[Data items]
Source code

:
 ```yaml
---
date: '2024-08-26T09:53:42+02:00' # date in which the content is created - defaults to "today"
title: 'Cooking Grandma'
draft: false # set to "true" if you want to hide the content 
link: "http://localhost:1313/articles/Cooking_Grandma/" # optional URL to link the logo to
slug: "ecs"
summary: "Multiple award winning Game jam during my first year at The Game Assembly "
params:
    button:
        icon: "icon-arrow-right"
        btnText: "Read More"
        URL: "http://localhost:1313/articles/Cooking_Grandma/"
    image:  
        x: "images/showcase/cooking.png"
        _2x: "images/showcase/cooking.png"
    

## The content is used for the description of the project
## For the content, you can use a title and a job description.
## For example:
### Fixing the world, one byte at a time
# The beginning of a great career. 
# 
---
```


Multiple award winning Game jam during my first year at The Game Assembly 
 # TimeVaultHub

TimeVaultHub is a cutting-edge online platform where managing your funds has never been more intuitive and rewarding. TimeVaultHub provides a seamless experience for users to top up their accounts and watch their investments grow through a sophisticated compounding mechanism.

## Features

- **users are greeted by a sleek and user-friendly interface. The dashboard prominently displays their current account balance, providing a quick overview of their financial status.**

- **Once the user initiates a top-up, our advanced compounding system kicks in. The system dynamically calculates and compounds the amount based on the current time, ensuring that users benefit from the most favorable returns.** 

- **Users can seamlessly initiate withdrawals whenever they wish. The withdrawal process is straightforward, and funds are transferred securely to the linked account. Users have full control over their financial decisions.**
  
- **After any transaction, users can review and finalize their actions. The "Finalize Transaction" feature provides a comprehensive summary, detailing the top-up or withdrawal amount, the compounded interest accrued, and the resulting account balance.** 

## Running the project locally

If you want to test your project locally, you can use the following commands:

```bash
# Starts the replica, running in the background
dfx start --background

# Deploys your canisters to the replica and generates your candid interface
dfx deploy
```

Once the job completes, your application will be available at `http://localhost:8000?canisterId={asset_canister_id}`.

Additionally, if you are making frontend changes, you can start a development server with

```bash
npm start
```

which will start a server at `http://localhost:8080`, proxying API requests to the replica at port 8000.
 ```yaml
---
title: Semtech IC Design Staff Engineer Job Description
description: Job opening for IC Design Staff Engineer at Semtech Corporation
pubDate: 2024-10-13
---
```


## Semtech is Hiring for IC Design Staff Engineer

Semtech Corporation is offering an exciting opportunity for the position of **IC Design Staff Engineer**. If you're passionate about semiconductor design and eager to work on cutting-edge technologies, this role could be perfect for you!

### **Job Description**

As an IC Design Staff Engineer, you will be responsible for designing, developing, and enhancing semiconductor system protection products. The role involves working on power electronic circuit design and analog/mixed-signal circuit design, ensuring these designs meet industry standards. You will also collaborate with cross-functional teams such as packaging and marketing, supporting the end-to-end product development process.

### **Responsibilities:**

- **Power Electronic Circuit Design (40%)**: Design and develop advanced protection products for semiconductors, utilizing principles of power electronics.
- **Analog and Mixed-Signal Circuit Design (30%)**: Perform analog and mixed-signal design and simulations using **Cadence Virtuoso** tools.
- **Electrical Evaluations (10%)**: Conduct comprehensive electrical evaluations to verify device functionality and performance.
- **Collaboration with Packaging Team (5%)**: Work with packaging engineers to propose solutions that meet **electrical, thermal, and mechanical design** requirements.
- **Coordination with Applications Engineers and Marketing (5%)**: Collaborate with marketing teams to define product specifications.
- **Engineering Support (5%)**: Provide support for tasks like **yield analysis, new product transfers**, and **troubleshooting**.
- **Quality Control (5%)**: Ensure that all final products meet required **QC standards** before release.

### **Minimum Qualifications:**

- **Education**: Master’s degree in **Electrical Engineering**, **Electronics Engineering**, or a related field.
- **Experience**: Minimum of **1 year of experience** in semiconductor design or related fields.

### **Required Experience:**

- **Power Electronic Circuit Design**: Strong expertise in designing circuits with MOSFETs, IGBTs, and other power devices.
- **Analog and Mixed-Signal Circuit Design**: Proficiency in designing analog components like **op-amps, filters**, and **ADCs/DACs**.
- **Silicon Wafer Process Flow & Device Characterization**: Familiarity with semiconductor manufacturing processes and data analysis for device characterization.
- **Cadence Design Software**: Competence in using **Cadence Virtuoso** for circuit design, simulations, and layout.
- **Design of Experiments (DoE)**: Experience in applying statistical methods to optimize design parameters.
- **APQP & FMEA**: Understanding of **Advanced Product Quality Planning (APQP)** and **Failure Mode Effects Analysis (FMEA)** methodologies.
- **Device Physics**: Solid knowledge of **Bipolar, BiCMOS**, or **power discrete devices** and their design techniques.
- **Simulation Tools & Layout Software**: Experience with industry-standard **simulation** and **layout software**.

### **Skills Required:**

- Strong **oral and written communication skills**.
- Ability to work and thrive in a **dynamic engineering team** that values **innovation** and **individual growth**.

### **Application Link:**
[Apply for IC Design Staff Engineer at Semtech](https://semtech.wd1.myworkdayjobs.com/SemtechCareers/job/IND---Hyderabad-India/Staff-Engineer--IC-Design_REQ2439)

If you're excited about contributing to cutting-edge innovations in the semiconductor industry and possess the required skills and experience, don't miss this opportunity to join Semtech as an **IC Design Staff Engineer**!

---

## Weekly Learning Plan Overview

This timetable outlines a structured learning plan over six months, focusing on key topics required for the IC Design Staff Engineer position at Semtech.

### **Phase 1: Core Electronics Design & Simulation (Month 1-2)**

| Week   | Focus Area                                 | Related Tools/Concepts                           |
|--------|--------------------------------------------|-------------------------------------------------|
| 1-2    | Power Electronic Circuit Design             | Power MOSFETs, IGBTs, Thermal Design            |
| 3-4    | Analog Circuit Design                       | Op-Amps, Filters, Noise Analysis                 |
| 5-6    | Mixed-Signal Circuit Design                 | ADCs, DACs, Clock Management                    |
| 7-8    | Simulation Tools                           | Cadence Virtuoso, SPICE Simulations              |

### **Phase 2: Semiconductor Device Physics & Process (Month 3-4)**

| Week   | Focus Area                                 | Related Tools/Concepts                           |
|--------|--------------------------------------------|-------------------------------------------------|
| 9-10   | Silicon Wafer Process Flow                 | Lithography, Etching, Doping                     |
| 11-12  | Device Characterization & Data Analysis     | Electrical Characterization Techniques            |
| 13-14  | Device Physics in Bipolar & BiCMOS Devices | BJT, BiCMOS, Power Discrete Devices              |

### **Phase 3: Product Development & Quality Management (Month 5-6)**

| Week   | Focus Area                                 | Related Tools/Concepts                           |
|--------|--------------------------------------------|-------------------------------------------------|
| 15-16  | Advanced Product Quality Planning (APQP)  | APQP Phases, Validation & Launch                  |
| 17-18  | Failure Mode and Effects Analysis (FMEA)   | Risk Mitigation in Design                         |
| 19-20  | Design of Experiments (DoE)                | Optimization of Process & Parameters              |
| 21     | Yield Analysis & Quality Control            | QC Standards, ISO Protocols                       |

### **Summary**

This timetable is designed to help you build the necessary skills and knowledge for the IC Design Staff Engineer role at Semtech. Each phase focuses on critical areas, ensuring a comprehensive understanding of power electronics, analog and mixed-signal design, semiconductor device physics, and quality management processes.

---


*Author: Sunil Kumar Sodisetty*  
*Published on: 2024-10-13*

__Task requirements__:
Go through the entries and count the lines where the word "award" appears; give only the count.

__Result__:
2